Helene Hegemann | Jage zwei Tiger

Roman
Hanser Berlin, 2013
ISBN 978-3-446-24367-5




Das ist so aus der Mode gekommen, dass es fast schon wieder "in" ist. Es gibt die übermächtigen Mamas, die gütigen Papas, die sich in ihrer elterlichen Fürsorge nicht lumpen lassen, wobei Ausnahmen natürlich die Regel bestätigen. Dagegen dürfen die Kinder dann nach allen Regeln der Kunst rebellieren - die Eltern werden bedenkenlos beide Augen zudrücken. Ach, was gäben andere Töchter und Söhne für so einen Papa wie ihn die Autorin Hegemann hat! Der es fertig bringt, sein Mädchen im Literaturbetrieb so richtig groß herauszubringen - und zwar mit Texten, die eigentlich genau das verkörpern, was böse Mädchen so unheimlich gerne tun: Dem Papa die Zunge rausstrecken - ihm und seiner Generation mit ihren Vorbildern und Idealen. Und der Papa und seine Freunde sind mittlerweile so saturiert und erfolgs-erschöpft, dass sie es richtig cool finden, wenn die eigenen Sprösslinge ihnen dreist in die Fresse hauen und all den Göttern eine Nase drehen, die sie ihr ganzes Leben so erfolgreich angehimmelt haben. "Götter" mit Namen wie "literarische Könnerschaft" oder "Originalität".

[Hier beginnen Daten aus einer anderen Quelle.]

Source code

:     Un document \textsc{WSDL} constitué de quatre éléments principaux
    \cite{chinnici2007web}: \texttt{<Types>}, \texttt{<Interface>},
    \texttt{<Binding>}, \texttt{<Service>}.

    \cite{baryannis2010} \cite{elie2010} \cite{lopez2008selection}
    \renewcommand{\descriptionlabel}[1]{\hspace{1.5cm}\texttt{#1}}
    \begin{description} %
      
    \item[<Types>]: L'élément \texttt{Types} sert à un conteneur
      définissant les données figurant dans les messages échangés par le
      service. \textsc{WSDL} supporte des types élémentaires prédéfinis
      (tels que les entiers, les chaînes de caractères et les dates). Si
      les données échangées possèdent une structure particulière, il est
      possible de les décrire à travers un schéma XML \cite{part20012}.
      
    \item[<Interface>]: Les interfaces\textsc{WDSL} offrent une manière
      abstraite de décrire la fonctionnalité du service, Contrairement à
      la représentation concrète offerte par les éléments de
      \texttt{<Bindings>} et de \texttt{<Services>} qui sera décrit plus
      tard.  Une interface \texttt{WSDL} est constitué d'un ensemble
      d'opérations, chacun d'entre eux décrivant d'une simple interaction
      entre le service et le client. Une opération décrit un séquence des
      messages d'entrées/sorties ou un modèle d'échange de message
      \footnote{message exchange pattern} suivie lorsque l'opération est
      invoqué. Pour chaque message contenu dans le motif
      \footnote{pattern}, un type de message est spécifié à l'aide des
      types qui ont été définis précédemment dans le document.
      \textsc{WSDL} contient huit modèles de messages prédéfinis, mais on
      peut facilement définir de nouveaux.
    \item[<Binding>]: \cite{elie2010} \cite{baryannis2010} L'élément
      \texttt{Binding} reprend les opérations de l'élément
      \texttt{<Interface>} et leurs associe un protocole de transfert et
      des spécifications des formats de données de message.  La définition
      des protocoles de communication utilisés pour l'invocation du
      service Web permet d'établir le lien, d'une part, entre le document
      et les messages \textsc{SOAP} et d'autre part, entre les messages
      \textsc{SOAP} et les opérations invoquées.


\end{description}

Die Momente, wenn die Aufklärung in ihr Gegenteil umschlägt, sind prickelnd, und schon der alte Horkheimer (zusammen mit diesem Typen, der alles von ihm abgeschrieben hat: Adorno) wussten, dass diese Peripetie zumeist die Farbenfolge des Generationenkonfliktes trägt. Selten, sagen wir es frank und frei, ereignet sich der Umschlag in die Gegenaufklärung innerhalb einer Vita. Zumeist ist es ein Merkmal der Erbfolge.

Helene Hegemann, die Erbin, gibt sich in ihrer Prosa betont lässig. Lässigkeit aber, so steht zu vermuten, ist nicht das, was ihre spezifische Idee von Literatur ist. Authentizität scheint vielmehr ihr bevorzugter Spleen zu sein, was sie, die Autorin, peinlicherweise mit Originalität verwechselt. Ist es aber nicht!

Denn da gibt es zwei grundverschiedene Thesen!

Die erste These: Authentisch ist, was knallt, was roh ist und ohne Stilisierung daherkommt. Was sich nicht um formale Schönheit schert. Das wäre in ihrem Fall vielleicht anti-väterlich. (Jedenfalls nicht das Zeug, das Papa und seine Freunde gut finden.) Einst sagte Virginia Woolf über Joyce, er schreibe roh, nicht gekocht. So etwas in der Art. Oder denken wir an die "neue Sachlichkeit", etwa an Döblin, an Keun. So könnten wir der Sache Hegemann näher kommen. Zugegeben also: Es gibt Könner der Rohheit. Aber lassen wir diesen Gedanken. Joyce. Döblin, Keun. Das rückt die Hegemann doch definitiv in die falsche Ecke! Denn: Es ist nicht eigentlich Kunst in ihren Texten zu finden, sondern allein diese Idee!

Zweite These: Authentisch ist, was das Wesen der Wirklichkeit widerspiegelt. Goethe nannte das "Realismus", meinte damit aber etwas anderes: Bei ihm war da poetische Stilisierung inklusive. Aber genau das will Hegemann ja nicht, weshalb sie eben die erste These bedient. Doch verteidigt sie die Abbildungsthese so radikal, dass von ihrem heimlichen Ziel, der zweiten These, nichts, absolut nichts übrig bleibt. Das ist bei Joyce und Döblin und Keun bekanntermaßen anders.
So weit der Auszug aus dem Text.